Hello Matthieu,
On Wed, Nov 07, 2007 at 02:41:57PM +0100, Matthieu Huguet wrote:
> Hello,
>
> In the documentation, there is an example of TCP tuning for 2.4 kernels.
>
>
>
> Are there a lot of differences for 2.6 kernels?
Normally not many. However, I think I should refresh the tuning guide even for 2.4 since it does not contain much of the feedback gathered from experience with real traffic.
> Does anyone have examples or guidelines for 2.6 and Haproxy ?
If you use a 2.6 kernel, use a *very* recent one. The major reason I've avoided 2.6 for a long time is because of the buggy O(1) scheduler before 2.6.23 which can sometimes cause very long pauses. Kernels starting around 2.6.18/2.6.20 have seen improvements in this area to reduce the issue, but it was frequent to observe pauses of several seconds on a machine with a medium load (above 50%). I've got very bad feedback from 2.6.8 or 2.6.9 as it was shipped with one Fedora, and possibly RHEL4. Ideally, you should go for 2.6.23 which replaces the old scheduler with a correct one, but if you stick to 2.6.20 or 2.6.22.x, it should be good enough for many situations.
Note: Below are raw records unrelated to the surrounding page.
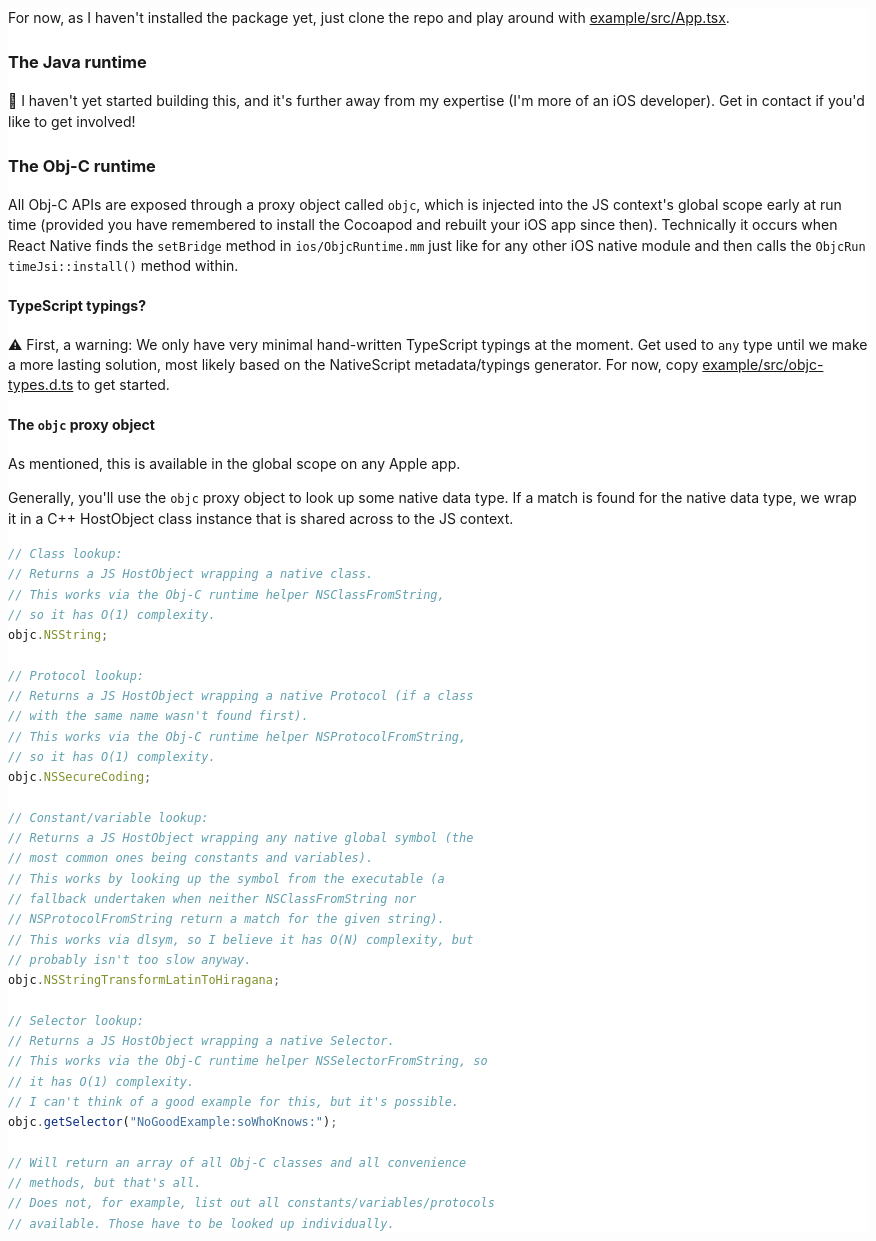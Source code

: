 For now, as I haven't installed the package yet, just clone the repo and play around with [example/src/App.tsx](example/src/App.tsx).

### The Java runtime

🚧 I haven't yet started building this, and it's further away from my expertise (I'm more of an iOS developer). Get in contact if you'd like to get involved!

### The Obj-C runtime

All Obj-C APIs are exposed through a proxy object called `objc`, which is injected into the JS context's global scope early at run time (provided you have remembered to install the Cocoapod and rebuilt your iOS app since then). Technically it occurs when React Native finds the `setBridge` method in `ios/ObjcRuntime.mm` just like for any other iOS native module and then calls the `ObjcRuntimeJsi::install()` method within.

#### TypeScript typings?

⚠️ First, a warning: We only have very minimal hand-written TypeScript typings at the moment. Get used to `any` type until we make a more lasting solution, most likely based on the NativeScript metadata/typings generator. For now, copy [example/src/objc-types.d.ts](example/src/objc-types.d.ts) to get started.

#### The `objc` proxy object

As mentioned, this is available in the global scope on any Apple app.

Generally, you'll use the `objc` proxy object to look up some native data type. If a match is found for the native data type, we wrap it in a C++ HostObject class instance that is shared across to the JS context.

```typescript
// Class lookup:
// Returns a JS HostObject wrapping a native class.
// This works via the Obj-C runtime helper NSClassFromString,
// so it has O(1) complexity.
objc.NSString;

// Protocol lookup:
// Returns a JS HostObject wrapping a native Protocol (if a class
// with the same name wasn't found first).
// This works via the Obj-C runtime helper NSProtocolFromString,
// so it has O(1) complexity.
objc.NSSecureCoding;

// Constant/variable lookup:
// Returns a JS HostObject wrapping any native global symbol (the
// most common ones being constants and variables).
// This works by looking up the symbol from the executable (a
// fallback undertaken when neither NSClassFromString nor
// NSProtocolFromString return a match for the given string).
// This works via dlsym, so I believe it has O(N) complexity, but
// probably isn't too slow anyway.
objc.NSStringTransformLatinToHiragana;

// Selector lookup:
// Returns a JS HostObject wrapping a native Selector.
// This works via the Obj-C runtime helper NSSelectorFromString, so
// it has O(1) complexity.
// I can't think of a good example for this, but it's possible.
objc.getSelector("NoGoodExample:soWhoKnows:");

// Will return an array of all Obj-C classes and all convenience
// methods, but that's all.
// Does not, for example, list out all constants/variables/protocols
// available. Those have to be looked up individually.
```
To achieve a high performance level, you should also ensure that all ip_conntrack modules are unloaded, and that HyperThreading technology is disabled if you use Intel processors.
> We are using Haproxy on a 1000Mbps Ethernet link and have some troubles after 3000+ simultaneous connections: connection establishment is sometime very long (10 or 20 sec).
Generally, this is caused by packet drops in the accept() path for instance, due to failure to create a session (see below).
> The load balancer and backends are not CPU/memory overloaded, so we are looking for problems on TCP configuration on the load balancer.
> net.ipv4.netfilter.ip_conntrack_max=65536
Bad, very bad. First, ip_conntrack is loaded, and second it has a very small limit. With the parameters below, whatever you do, a connection will last at least for 30 seconds (even more if you include the 10 seconds in the CLOSE state). So a limit of 65536 connections limits you to 65536/30 ~= 2000 connections per second. Since haproxy is a proxy, you get two conntrack entries per connection (one on the client side, one on the server side), which means an effective limit below 1000 connections/s. You should increase this value by an order of magnitude. Last time I had to tweak it, I found that I could manage 1.2 millions of connections per 512 MB of RAM.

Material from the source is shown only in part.